When he was a backbench MP in 2018, David Lammy described Trump as a "tyrant" and "a woman-hating, neo-Nazi-sympathising sociopath".
But in his first interview since Trump's victory, he told the BBC's Newscast podcast the president-elect was "someone that we can build a relationship with in our national interest".
Lammy praised his election campaign as "very well run", adding that: "I felt in my bones that there could be a Trump presidency."
In the interview, Lammy was challenged over comments he had made about Trump before he was foreign secretary.
In 2019, ahead of Trump's state visit to the UK, Lammy also posted that the then-president was "deluded, dishonest, xenophobic, narcissistic" and "no friend of Britain".
Pressed over whether he had changed his mind, Lammy said the remarks were "old news" and you would "struggle to find any politician" who had not said some "pretty ripe things" about Trump in the past.
He added: "I think that what you say as a backbencher and what you do wearing the real duty of public office are two different things.
"And I am foreign secretary. There are things I know now that I didn't know back then."
Asked if Trump brought up his previous comments when the pair met for dinner in New York in September, Lammy said: "Not even vaguely."

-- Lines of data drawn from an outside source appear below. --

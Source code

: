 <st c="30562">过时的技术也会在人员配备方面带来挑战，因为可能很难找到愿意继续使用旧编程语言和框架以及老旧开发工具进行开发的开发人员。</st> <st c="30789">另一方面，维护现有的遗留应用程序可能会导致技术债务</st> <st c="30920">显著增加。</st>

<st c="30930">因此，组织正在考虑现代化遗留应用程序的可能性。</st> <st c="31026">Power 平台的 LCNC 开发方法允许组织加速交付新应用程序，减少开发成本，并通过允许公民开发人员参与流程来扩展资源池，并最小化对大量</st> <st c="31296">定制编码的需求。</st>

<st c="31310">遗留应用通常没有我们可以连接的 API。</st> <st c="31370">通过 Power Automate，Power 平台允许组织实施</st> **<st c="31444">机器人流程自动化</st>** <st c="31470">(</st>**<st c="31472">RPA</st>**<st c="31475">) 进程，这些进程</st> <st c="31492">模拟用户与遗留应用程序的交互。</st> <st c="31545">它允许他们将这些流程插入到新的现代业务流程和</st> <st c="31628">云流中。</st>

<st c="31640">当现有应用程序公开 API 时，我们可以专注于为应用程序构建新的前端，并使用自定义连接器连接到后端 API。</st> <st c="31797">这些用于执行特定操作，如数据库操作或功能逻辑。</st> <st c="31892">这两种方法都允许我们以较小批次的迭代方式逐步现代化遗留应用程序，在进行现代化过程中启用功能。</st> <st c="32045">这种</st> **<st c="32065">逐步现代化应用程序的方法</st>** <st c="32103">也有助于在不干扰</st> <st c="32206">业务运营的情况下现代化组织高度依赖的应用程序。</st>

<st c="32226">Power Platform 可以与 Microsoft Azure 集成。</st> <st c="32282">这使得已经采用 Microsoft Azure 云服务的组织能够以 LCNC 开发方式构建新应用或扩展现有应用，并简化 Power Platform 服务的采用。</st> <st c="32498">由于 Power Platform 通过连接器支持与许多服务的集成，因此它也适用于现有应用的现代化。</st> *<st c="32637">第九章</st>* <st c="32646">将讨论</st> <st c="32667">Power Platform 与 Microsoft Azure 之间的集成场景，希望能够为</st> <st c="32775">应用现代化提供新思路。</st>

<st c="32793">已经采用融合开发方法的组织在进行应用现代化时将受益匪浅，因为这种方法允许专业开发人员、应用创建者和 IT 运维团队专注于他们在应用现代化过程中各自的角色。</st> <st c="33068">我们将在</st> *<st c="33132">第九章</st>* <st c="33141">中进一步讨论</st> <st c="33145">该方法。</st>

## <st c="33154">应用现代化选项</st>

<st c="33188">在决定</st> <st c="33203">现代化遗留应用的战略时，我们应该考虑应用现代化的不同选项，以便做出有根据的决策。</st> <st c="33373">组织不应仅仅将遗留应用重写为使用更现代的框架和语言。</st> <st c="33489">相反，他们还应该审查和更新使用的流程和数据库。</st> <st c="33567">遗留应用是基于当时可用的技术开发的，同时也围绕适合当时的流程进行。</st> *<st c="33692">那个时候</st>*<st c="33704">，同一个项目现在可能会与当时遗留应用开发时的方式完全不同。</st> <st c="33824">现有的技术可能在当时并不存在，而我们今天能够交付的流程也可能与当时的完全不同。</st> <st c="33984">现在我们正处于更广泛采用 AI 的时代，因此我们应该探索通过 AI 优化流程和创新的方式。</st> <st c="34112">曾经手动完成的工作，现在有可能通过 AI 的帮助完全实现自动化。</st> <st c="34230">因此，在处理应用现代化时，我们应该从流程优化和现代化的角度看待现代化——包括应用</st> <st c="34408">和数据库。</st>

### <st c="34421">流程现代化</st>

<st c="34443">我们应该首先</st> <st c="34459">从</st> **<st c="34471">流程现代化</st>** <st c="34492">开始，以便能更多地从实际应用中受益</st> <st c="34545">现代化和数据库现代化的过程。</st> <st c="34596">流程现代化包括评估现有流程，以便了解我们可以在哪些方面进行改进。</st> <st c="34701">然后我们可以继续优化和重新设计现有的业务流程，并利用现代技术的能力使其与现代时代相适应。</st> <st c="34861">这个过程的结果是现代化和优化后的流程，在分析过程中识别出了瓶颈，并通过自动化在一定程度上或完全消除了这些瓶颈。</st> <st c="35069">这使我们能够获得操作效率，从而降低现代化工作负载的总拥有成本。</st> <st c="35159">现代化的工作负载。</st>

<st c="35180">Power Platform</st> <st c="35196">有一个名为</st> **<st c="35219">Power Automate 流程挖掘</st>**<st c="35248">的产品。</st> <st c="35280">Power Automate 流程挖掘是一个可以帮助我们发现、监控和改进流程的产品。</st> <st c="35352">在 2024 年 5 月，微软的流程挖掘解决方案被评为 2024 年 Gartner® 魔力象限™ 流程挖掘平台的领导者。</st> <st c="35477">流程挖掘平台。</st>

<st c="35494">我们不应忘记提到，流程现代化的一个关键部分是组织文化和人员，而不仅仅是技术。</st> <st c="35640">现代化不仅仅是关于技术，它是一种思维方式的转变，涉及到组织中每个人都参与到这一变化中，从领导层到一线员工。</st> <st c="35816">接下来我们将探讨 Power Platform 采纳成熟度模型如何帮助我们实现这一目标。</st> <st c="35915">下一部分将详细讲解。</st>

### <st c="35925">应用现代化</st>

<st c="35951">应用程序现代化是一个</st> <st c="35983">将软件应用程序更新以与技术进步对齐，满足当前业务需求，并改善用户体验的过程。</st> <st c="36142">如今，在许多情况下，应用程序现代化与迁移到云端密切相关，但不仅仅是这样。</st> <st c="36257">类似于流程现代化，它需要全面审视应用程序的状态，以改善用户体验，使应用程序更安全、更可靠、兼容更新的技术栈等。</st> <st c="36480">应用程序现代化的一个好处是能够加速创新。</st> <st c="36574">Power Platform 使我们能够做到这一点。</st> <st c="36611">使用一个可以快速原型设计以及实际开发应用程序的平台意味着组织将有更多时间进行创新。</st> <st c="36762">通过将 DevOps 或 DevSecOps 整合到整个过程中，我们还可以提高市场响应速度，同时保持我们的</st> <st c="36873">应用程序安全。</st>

"I know this is a talking point today, but in a world where there's war in Europe, where there's a tremendous loss of life in the Middle East, where the US and the UK genuinely have a special relationship, where we got someone who's about to become again, the US president, who has experience of doing the job last time round, we will forge common interests," he said.

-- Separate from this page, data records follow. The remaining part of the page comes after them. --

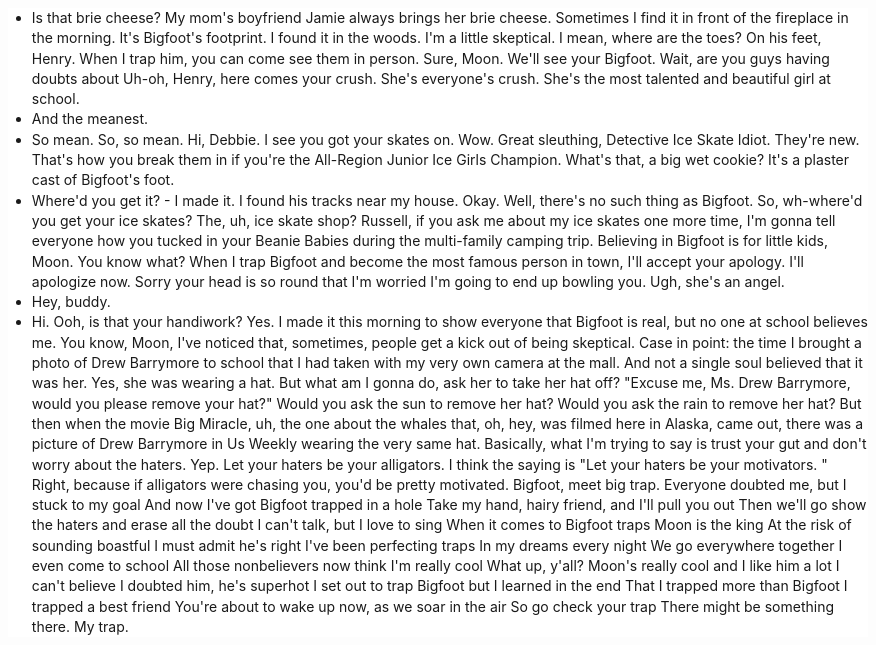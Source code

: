 - Is that brie cheese? My mom's boyfriend Jamie always brings her brie cheese.
Sometimes I find it in front of the fireplace in the morning.
It's Bigfoot's footprint.
I found it in the woods.
I'm a little skeptical.
I mean, where are the toes? On his feet, Henry.
When I trap him, you can come see them in person.
Sure, Moon.
We'll see your Bigfoot.
Wait, are you guys having doubts about Uh-oh, Henry, here comes your crush.
She's everyone's crush.
She's the most talented and beautiful girl at school.
- And the meanest.
- So mean.
So, so mean.
Hi, Debbie.
I see you got your skates on.
Wow.
Great sleuthing, Detective Ice Skate Idiot.
They're new.
That's how you break them in if you're the All-Region Junior Ice Girls Champion.
What's that, a big wet cookie? It's a plaster cast of Bigfoot's foot.
- Where'd you get it? - I made it.
I found his tracks near my house.
Okay.
Well, there's no such thing as Bigfoot.
So, wh-where'd you get your ice skates? The, uh, ice skate shop? Russell, if you ask me about my ice skates one more time, I'm gonna tell everyone how you tucked in your Beanie Babies during the multi-family camping trip.
Believing in Bigfoot is for little kids, Moon.
You know what? When I trap Bigfoot and become the most famous person in town, I'll accept your apology.
I'll apologize now.
Sorry your head is so round that I'm worried I'm going to end up bowling you.
Ugh, she's an angel.
- Hey, buddy.
- Hi.
Ooh, is that your handiwork? Yes.
I made it this morning to show everyone that Bigfoot is real, but no one at school believes me.
You know, Moon, I've noticed that, sometimes, people get a kick out of being skeptical.
Case in point: the time I brought a photo of Drew Barrymore to school that I had taken with my very own camera at the mall.
And not a single soul believed that it was her.
Yes, she was wearing a hat.
But what am I gonna do, ask her to take her hat off? "Excuse me, Ms.
Drew Barrymore, would you please remove your hat?" Would you ask the sun to remove her hat? Would you ask the rain to remove her hat? But then when the movie Big Miracle, uh, the one about the whales that, oh, hey, was filmed here in Alaska, came out, there was a picture of Drew Barrymore in Us Weekly wearing the very same hat.
Basically, what I'm trying to say is trust your gut and don't worry about the haters.
Yep.
Let your haters be your alligators.
I think the saying is "Let your haters be your motivators.
" Right, because if alligators were chasing you, you'd be pretty motivated.
Bigfoot, meet big trap.
Everyone doubted me, but I stuck to my goal And now I've got Bigfoot trapped in a hole Take my hand, hairy friend, and I'll pull you out Then we'll go show the haters and erase all the doubt I can't talk, but I love to sing When it comes to Bigfoot traps Moon is the king At the risk of sounding boastful I must admit he's right I've been perfecting traps In my dreams every night We go everywhere together I even come to school All those nonbelievers now think I'm really cool What up, y'all? Moon's really cool and I like him a lot I can't believe I doubted him, he's superhot I set out to trap Bigfoot but I learned in the end That I trapped more than Bigfoot I trapped a best friend You're about to wake up now, as we soar in the air So go check your trap There might be something there.
My trap.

"We will agree and align on much and where we disagree, we'll have those conversations as well, most often in private."
Lammy was also asked about the potential impact of Trump's policies on UK trade.

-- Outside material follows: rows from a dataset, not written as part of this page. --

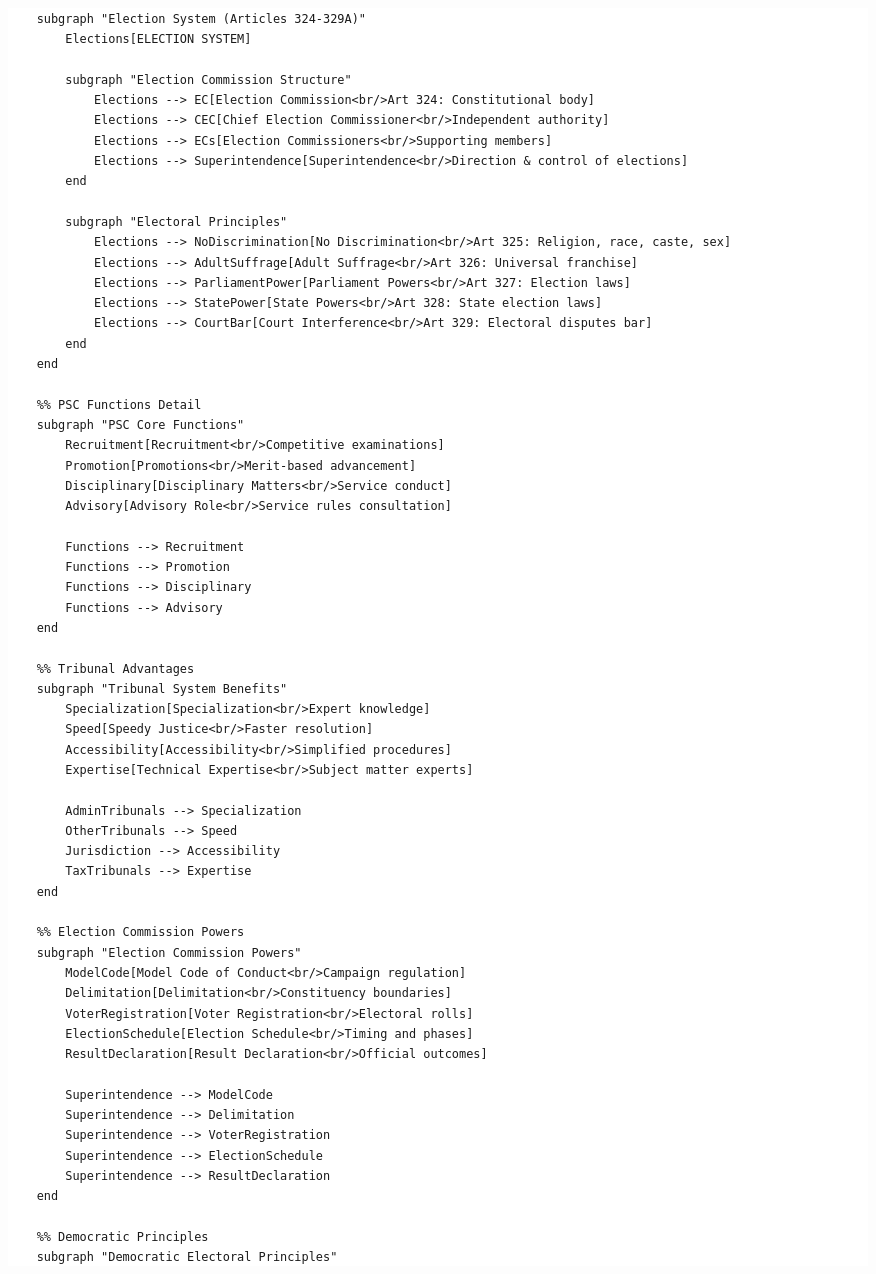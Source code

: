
 ```mermaid
    subgraph "Election System (Articles 324-329A)"
        Elections[ELECTION SYSTEM]
        
        subgraph "Election Commission Structure"
            Elections --> EC[Election Commission<br/>Art 324: Constitutional body]
            Elections --> CEC[Chief Election Commissioner<br/>Independent authority]
            Elections --> ECs[Election Commissioners<br/>Supporting members]
            Elections --> Superintendence[Superintendence<br/>Direction & control of elections]
        end
        
        subgraph "Electoral Principles"
            Elections --> NoDiscrimination[No Discrimination<br/>Art 325: Religion, race, caste, sex]
            Elections --> AdultSuffrage[Adult Suffrage<br/>Art 326: Universal franchise]
            Elections --> ParliamentPower[Parliament Powers<br/>Art 327: Election laws]
            Elections --> StatePower[State Powers<br/>Art 328: State election laws]
            Elections --> CourtBar[Court Interference<br/>Art 329: Electoral disputes bar]
        end
    end
    
    %% PSC Functions Detail
    subgraph "PSC Core Functions"
        Recruitment[Recruitment<br/>Competitive examinations]
        Promotion[Promotions<br/>Merit-based advancement]
        Disciplinary[Disciplinary Matters<br/>Service conduct]
        Advisory[Advisory Role<br/>Service rules consultation]
        
        Functions --> Recruitment
        Functions --> Promotion
        Functions --> Disciplinary
        Functions --> Advisory
    end
    
    %% Tribunal Advantages
    subgraph "Tribunal System Benefits"
        Specialization[Specialization<br/>Expert knowledge]
        Speed[Speedy Justice<br/>Faster resolution]
        Accessibility[Accessibility<br/>Simplified procedures]
        Expertise[Technical Expertise<br/>Subject matter experts]
        
        AdminTribunals --> Specialization
        OtherTribunals --> Speed
        Jurisdiction --> Accessibility
        TaxTribunals --> Expertise
    end
    
    %% Election Commission Powers
    subgraph "Election Commission Powers"
        ModelCode[Model Code of Conduct<br/>Campaign regulation]
        Delimitation[Delimitation<br/>Constituency boundaries]
        VoterRegistration[Voter Registration<br/>Electoral rolls]
        ElectionSchedule[Election Schedule<br/>Timing and phases]
        ResultDeclaration[Result Declaration<br/>Official outcomes]
        
        Superintendence --> ModelCode
        Superintendence --> Delimitation
        Superintendence --> VoterRegistration
        Superintendence --> ElectionSchedule
        Superintendence --> ResultDeclaration
    end
    
    %% Democratic Principles
    subgraph "Democratic Electoral Principles"
```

During the election campaign, he vowed to dramatically increase taxes, or tariffs, on foreign goods imported into the US.
Such a move could hit billions of pounds' worth of British exports, including Scotch whisky, pharmaceutical products, and airplane parts.
Asked if the UK would seek a special trade arrangement so there were no extra tariffs on British exports to the US, Lammy said: "We will seek to ensure and to get across to the United States, and I believe that they would understand this, that hurting your closest allies cannot be in your medium or long-term interests."